Outra utilidade para esse tipo de ferramenta, conforme o demógrafo, está na elaboração de tábulas de vida, que são utilizadas pela Previdência Social para o cálculo de riscos previdenciários. Em outras palavras, é o tipo de informação que ajuda na definição da idade em que o contribuinte pode se aposentar. Nesse ponto, Everton Lima faz um destaque importante. Segundo ele, no Brasil alguns dos cálculos previdenciários são feitos com base em tábulas formatadas nos Estados Unidos, país cujos habitantes guardam evidentemente pouquíssimas semelhanças com a população brasileira.  “Esse tipo informação é de interesse do Ministério da Previdência, na medida em que cresce o número de Regimes Próprios de Previdência Social, especialmente no nível municipal. Então, estimativas de tábulas de mortalidade para esse nível geográfico são de suma importância para uma implementação adequada desses regimes de previdência”, justifica.

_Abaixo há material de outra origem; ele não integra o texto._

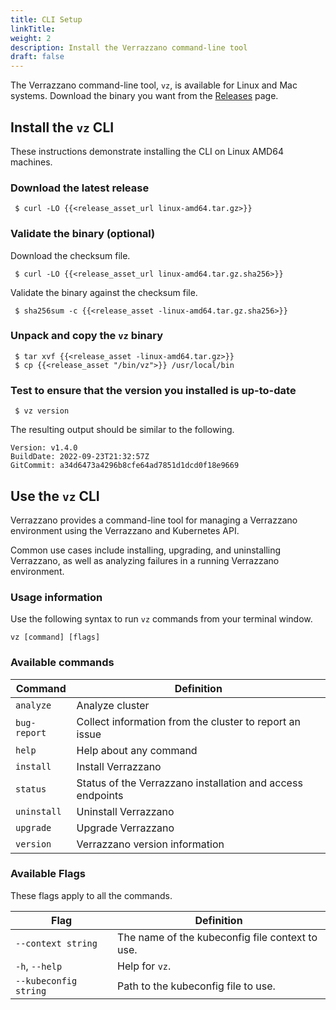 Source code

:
 ```yaml
---
title: CLI Setup
linkTitle:
weight: 2
description: Install the Verrazzano command-line tool
draft: false
---
```


The Verrazzano command-line tool, `vz`, is available for Linux and Mac systems.
Download the binary you want from the [Releases](https://github.com/verrazzano/verrazzano/releases/) page.

## Install the `vz` CLI

These instructions demonstrate installing the CLI on Linux AMD64 machines.

### Download the latest release
  ```shell
   $ curl -LO {{<release_asset_url linux-amd64.tar.gz>}}
  ```

### Validate the binary (optional)
Download the checksum file.
  ```shell
   $ curl -LO {{<release_asset_url linux-amd64.tar.gz.sha256>}}
  ```
Validate the binary against the checksum file.
  ```shell
   $ sha256sum -c {{<release_asset -linux-amd64.tar.gz.sha256>}}
  ```

### Unpack and copy the `vz` binary
  ```shell
   $ tar xvf {{<release_asset -linux-amd64.tar.gz>}}
   $ cp {{<release_asset "/bin/vz">}} /usr/local/bin
  ```

### Test to ensure that the version you installed is up-to-date
  ```shell
   $ vz version
  ```

The resulting output should be similar to the following.

```shell
Version: v1.4.0
BuildDate: 2022-09-23T21:32:57Z
GitCommit: a34d6473a4296b8cfe64ad7851d1dcd0f18e9669
```

## Use the `vz` CLI

Verrazzano provides a command-line tool for managing a Verrazzano environment using the Verrazzano and Kubernetes API.

Common use cases include installing, upgrading, and uninstalling Verrazzano,
as well as analyzing failures in a running Verrazzano environment.

### Usage information

Use the following syntax to run `vz` commands from your terminal window.
```shell
vz [command] [flags]
```

### Available commands

| Command     | Definition                                                 |
|-------------|------------------------------------------------------------|
| `analyze`   | Analyze cluster                                            |
| `bug-report`| Collect information from the cluster to report an issue    |
| `help`      | Help about any command                                     |
| `install`   | Install Verrazzano                                         |
| `status`    | Status of the Verrazzano installation and access endpoints |
| `uninstall` | Uninstall Verrazzano                                       |
| `upgrade`   | Upgrade Verrazzano                                         |
| `version`   | Verrazzano version information                             |

### Available Flags

These flags apply to all the commands.

| Flag                  | Definition                                 |
|-----------------------|--------------------------------------------|
| `--context string`    | The name of the kubeconfig file context to use. |
| `-h`, `--help`        | Help for `vz`.                             |
| `--kubeconfig string` | Path to the kubeconfig file to use.        |
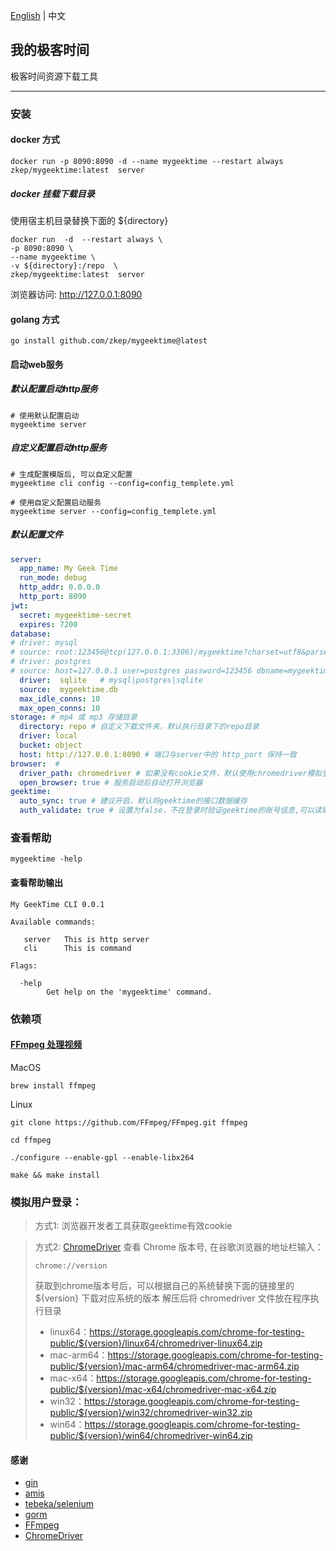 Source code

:  [English](./README.md) | 中文
 

## 我的极客时间
极客时间资源下载工具

---
### 安装
#### docker 方式
```shell
docker run -p 8090:8090 -d --name mygeektime --restart always zkep/mygeektime:latest  server  
```

##### docker 挂载下载目录
使用宿主机目录替换下面的 ${directory}
```shell
docker run  -d  --restart always \
-p 8090:8090 \
--name mygeektime \
-v ${directory}:/repo  \
zkep/mygeektime:latest  server   
```
浏览器访问:  http://127.0.0.1:8090


#### golang 方式
```shell
go install github.com/zkep/mygeektime@latest
```

#### 启动web服务

##### 默认配置启动http服务
```shell
# 使用默认配置启动
mygeektime server
```

##### 自定义配置启动http服务
```shell
# 生成配置模版后, 可以自定义配置
mygeektime cli config --config=config_templete.yml

# 使用自定义配置启动服务
mygeektime server --config=config_templete.yml
```

##### 默认配置文件
```yaml
server:
  app_name: My Geek Time
  run_mode: debug
  http_addr: 0.0.0.0
  http_port: 8090
jwt:
  secret: mygeektime-secret
  expires: 7200
database:
# driver: mysql
# source: root:123456@tcp(127.0.0.1:3306)/mygeektime?charset=utf8&parseTime=True&loc=Local&timeout=1000ms
# driver: postgres
# source: host=127.0.0.1 user=postgres password=123456 dbname=mygeektime port=5432 sslmode=disable TimeZone=Asia/Shanghai
  driver:  sqlite   # mysql|postgres|sqlite
  source:  mygeektime.db
  max_idle_conns: 10
  max_open_conns: 10
storage: # mp4 或 mp3 存储目录
  directory: repo # 自定义下载文件夹，默认执行目录下的repo目录
  driver: local
  bucket: object
  host: http://127.0.0.1:8090 # 端口与server中的 http_port 保持一致
browser:  # 
  driver_path: chromedriver # 如果没有cookie文件，默认使用chromedriver模拟登录获取cookie
  open_browser: true # 服务启动后自动打开浏览器
geektime:
  auto_sync: true # 建议开启，默认将geektime的接口数据缓存
  auth_validate: true # 设置为false，不在登录时验证geektime的账号信息,可以读取已经缓存的下载任务
```


### 查看帮助
```shell
mygeektime -help
```
#### 查看帮助输出
```shell
My GeekTime CLI 0.0.1

Available commands:

   server   This is http server 
   cli      This is command 

Flags:

  -help
        Get help on the 'mygeektime' command.
```

### 依赖项

#### [FFmpeg 处理视频](https://ffmpeg.org/download.html)

MacOS
```shell
brew install ffmpeg        
```
Linux
```shell
git clone https://github.com/FFmpeg/FFmpeg.git ffmpeg

cd ffmpeg

./configure --enable-gpl --enable-libx264

make && make install
```

### 模拟用户登录：

> 方式1: 浏览器开发者工具获取geektime有效cookie
    
> 方式2: [ChromeDriver](https://googlechromelabs.github.io/chrome-for-testing/#stable)
> 查看 Chrome 版本号, 在谷歌浏览器的地址栏输入：  
>```shell
>chrome://version
>```
> 获取到chrome版本号后，可以根据自己的系统替换下面的链接里的 ${version} 下载对应系统的版本
解压后将 chromedriver 文件放在程序执行目录
>* linux64：https://storage.googleapis.com/chrome-for-testing-public/${version}/linux64/chromedriver-linux64.zip
>* mac-arm64：https://storage.googleapis.com/chrome-for-testing-public/${version}/mac-arm64/chromedriver-mac-arm64.zip
>* mac-x64：https://storage.googleapis.com/chrome-for-testing-public/${version}/mac-x64/chromedriver-mac-x64.zip
>* win32：https://storage.googleapis.com/chrome-for-testing-public/${version}/win32/chromedriver-win32.zip
>* win64：https://storage.googleapis.com/chrome-for-testing-public/${version}/win64/chromedriver-win64.zip


#### 感谢
* [gin](https://github.com/gin-gonic/gin)
* [amis](https://github.com/baidu/amis)
* [tebeka/selenium](https://github.com/tebeka/selenium)
* [gorm](https://github.com/go-gorm/gorm)
* [FFmpeg](https://ffmpeg.org/download.html) 
* [ChromeDriver](https://developer.chrome.google.cn/docs/chromedriver/get-started)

Everton Lima considera que a pesquisa que objetiva estimar o índice de mortalidade em pequenas áreas do Brasil está entrando em sua terceira rodada de trabalho. A primeira contou com o financiamento do Conselho Nacional de Desenvolvimento Científico e Tecnológico (CNPq), órgão vinculado ao Ministério da Ciência, Tecnologia e Inovação (MCTI). “Nós tentamos um novo financiamento para a segunda rodada, mas não conseguimos. Agora, estamos submetendo novamente o projeto ao CNPq e a outras agências de fomento, com o intuito tanto de ampliar o foco do trabalho quanto de agregar novos pesquisadores ao grupo”, reforça.